Or we could start with McBride’s Hibernian antipode, the uber-accessible, glassy smooth, quotation-mark-eschewing works of lit-world T-Swift, Marxist lass de jour, Team Franzen member/massive-sales achiever, Ms. Sally Rooney, where the sex be volatile but less thoroughly rancid than the more Lynchian moments that define McBride’s scathing-‘n’-scabrous debut. Part of my concern with Eimear’s works since A Girl is a Half-Formed Thing is that the shake-you-to-your-core Lynchian-ness is largely absent. There’s a quieter and more abstemious vibe that aims for Lynne Ramsay but falls a smidge short. Cinema is no captious locale when discussing McBride because, despite my reservations about the execution of this novel in particular and the arc of her oeuvre as a whole, the juiciest wedge of The City Changes Its Face is a 78-page segment (of a 327-page novel) written in screenplay format.

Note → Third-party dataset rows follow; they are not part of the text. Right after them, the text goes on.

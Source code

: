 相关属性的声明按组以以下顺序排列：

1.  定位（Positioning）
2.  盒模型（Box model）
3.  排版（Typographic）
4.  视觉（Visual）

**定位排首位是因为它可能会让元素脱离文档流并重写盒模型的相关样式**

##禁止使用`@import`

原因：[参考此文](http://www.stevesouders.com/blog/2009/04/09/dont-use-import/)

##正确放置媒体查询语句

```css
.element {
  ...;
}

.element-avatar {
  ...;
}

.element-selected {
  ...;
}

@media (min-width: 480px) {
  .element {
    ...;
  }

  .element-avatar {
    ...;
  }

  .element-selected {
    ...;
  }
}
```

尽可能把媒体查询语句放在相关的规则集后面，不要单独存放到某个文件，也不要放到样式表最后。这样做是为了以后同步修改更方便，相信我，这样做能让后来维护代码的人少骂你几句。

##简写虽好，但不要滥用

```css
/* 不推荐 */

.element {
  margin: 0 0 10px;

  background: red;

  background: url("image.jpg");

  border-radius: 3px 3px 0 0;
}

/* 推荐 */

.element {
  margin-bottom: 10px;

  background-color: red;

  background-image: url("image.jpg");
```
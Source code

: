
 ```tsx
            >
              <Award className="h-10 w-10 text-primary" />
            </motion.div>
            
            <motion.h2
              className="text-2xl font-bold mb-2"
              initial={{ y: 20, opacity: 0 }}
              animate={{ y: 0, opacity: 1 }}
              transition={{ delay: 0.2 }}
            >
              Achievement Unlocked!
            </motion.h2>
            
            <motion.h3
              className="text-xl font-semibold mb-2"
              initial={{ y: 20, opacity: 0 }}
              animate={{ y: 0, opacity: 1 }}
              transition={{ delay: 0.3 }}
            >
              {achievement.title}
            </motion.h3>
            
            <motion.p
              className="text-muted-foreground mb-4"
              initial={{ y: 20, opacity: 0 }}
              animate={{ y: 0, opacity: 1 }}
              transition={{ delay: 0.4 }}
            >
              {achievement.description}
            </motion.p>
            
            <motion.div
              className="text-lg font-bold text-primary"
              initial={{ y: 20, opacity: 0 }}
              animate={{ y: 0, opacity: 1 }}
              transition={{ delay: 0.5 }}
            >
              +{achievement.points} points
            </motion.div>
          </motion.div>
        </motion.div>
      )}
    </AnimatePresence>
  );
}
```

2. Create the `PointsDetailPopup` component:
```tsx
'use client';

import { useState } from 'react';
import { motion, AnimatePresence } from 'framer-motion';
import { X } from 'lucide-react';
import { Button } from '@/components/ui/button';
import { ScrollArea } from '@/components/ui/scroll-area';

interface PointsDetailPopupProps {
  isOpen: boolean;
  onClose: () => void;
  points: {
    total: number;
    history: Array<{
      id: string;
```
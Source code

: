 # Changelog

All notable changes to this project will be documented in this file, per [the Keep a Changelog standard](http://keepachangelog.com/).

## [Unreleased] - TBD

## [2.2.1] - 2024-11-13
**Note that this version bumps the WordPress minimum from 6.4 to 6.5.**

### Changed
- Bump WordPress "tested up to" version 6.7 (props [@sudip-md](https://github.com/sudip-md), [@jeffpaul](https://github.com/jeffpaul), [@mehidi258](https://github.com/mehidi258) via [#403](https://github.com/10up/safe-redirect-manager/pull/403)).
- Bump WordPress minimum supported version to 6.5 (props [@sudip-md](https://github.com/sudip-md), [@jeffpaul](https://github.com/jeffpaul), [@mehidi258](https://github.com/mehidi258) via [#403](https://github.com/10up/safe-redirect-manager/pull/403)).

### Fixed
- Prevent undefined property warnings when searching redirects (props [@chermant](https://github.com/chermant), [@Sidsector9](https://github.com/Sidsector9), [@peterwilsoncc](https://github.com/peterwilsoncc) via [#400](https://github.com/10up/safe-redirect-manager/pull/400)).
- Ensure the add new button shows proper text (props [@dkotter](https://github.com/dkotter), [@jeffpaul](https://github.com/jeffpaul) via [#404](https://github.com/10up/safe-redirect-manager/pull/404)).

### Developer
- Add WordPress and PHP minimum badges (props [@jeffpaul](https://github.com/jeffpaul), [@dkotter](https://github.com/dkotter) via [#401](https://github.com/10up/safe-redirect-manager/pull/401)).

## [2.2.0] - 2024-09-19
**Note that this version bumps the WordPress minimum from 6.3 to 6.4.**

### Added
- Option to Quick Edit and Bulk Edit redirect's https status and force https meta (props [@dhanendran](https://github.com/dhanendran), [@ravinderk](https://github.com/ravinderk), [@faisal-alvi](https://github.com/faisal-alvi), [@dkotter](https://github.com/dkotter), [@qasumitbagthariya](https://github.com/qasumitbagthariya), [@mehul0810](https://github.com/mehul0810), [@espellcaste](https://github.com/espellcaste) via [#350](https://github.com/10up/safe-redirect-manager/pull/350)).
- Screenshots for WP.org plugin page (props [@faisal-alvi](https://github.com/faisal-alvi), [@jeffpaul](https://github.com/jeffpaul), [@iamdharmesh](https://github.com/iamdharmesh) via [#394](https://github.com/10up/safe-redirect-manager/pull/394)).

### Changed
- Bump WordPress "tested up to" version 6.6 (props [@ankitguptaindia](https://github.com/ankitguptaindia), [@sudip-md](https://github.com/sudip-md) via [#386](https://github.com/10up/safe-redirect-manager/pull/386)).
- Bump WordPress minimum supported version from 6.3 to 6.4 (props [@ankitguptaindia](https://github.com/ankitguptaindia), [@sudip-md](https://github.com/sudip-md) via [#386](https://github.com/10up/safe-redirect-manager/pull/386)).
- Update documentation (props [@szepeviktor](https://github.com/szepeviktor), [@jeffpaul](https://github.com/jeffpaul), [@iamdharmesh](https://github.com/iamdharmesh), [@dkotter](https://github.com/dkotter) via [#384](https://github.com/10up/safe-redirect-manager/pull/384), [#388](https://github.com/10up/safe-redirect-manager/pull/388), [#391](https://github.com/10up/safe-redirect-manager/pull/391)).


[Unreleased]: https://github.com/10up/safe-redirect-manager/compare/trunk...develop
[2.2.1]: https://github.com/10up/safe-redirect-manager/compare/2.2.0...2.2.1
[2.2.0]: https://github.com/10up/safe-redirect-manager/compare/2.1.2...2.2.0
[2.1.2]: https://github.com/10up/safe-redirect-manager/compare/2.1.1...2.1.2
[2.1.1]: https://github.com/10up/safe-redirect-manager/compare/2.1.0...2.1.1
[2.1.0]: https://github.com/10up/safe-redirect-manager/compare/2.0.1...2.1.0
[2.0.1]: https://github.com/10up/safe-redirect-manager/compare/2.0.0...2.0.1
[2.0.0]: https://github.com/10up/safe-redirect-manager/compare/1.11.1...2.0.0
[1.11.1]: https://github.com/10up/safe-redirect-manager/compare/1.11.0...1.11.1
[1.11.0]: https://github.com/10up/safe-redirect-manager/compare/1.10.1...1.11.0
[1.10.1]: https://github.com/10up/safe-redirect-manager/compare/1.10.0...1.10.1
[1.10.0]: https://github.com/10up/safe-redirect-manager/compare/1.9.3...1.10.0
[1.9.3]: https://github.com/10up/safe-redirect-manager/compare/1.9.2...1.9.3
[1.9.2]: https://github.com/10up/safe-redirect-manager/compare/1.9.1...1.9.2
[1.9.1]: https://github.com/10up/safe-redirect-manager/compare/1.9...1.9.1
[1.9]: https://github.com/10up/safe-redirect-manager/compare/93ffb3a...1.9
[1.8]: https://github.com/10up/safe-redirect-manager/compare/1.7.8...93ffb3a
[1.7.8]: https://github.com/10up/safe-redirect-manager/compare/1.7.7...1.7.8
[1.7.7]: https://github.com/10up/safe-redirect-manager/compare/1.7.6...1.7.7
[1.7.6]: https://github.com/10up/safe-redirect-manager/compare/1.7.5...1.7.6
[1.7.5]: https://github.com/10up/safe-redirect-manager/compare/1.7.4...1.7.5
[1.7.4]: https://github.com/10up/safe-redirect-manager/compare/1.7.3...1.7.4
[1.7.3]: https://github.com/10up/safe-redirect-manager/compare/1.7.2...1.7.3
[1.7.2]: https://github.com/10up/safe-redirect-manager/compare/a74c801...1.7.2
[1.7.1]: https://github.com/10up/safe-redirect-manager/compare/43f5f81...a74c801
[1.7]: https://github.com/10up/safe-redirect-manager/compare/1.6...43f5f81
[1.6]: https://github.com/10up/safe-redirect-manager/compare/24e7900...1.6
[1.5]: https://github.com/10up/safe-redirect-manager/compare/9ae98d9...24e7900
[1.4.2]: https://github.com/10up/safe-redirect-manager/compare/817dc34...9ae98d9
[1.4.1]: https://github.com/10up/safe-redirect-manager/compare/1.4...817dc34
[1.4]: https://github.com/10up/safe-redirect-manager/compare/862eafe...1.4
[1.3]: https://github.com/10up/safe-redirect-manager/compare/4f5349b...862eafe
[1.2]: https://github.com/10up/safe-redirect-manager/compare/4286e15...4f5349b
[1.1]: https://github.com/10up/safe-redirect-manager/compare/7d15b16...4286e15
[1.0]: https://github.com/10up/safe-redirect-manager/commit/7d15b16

Let’s stick with sentence-maven Sally for a sec, though. On the centennial of Ulysses, The Roon kicked off a piece in The Paris Review on Joyce, a scribe impossible to ignore in this conversation, by quoting T.S. Eliot’s: “I hold this book to be the most important expression which the present age has found.” Meanwhile, Tom McCarthy’s (author of Remainder, C, Satin Island, and postulated as poster boy for the pro-“challenging works” position by Sadie Smith and her self-appointed Zed in “Two Paths for the Novel” in NYRB in 2008; Joseph O’Neill’s Netherland was Dame Z’s exemplar of the more conventional side) “Why Ulysses Matters” from 2017 essay collection Typewriters, Bombs, Jellyfish, estimates Joyce’s corpus as epoch-ender, the farthest pole of modernist success (and excess), language pushed to and past its breaking point. Reading The City Changes Its Face, perhaps my most damning critique is simply that I don’t think McBride has pushed her form any further than where it started in A Girl is a Half-Formed Thing. Come to think of it, said form is not all that Joycean; rather, it’s self-consciously nontraditional, which is Franzen’s point about works of literature praised for their difficulty—they are choresome and pompous, straining (in a way now summed up as “tryhard”) for sophistication, and overglossed with erudition. Nor do I find in The City Changes Its Face Eliot’s important expression of the present age. If anything, I see what I’ll dub grime nostalgia, a person hitting middle age reminiscing about the bygone overindulgent I-almost-died-whilst-staring-down-the-abyss partydom days (and far more often nights) back in their drugs-and-self-destruction period, their, erm, angst-riddled youth.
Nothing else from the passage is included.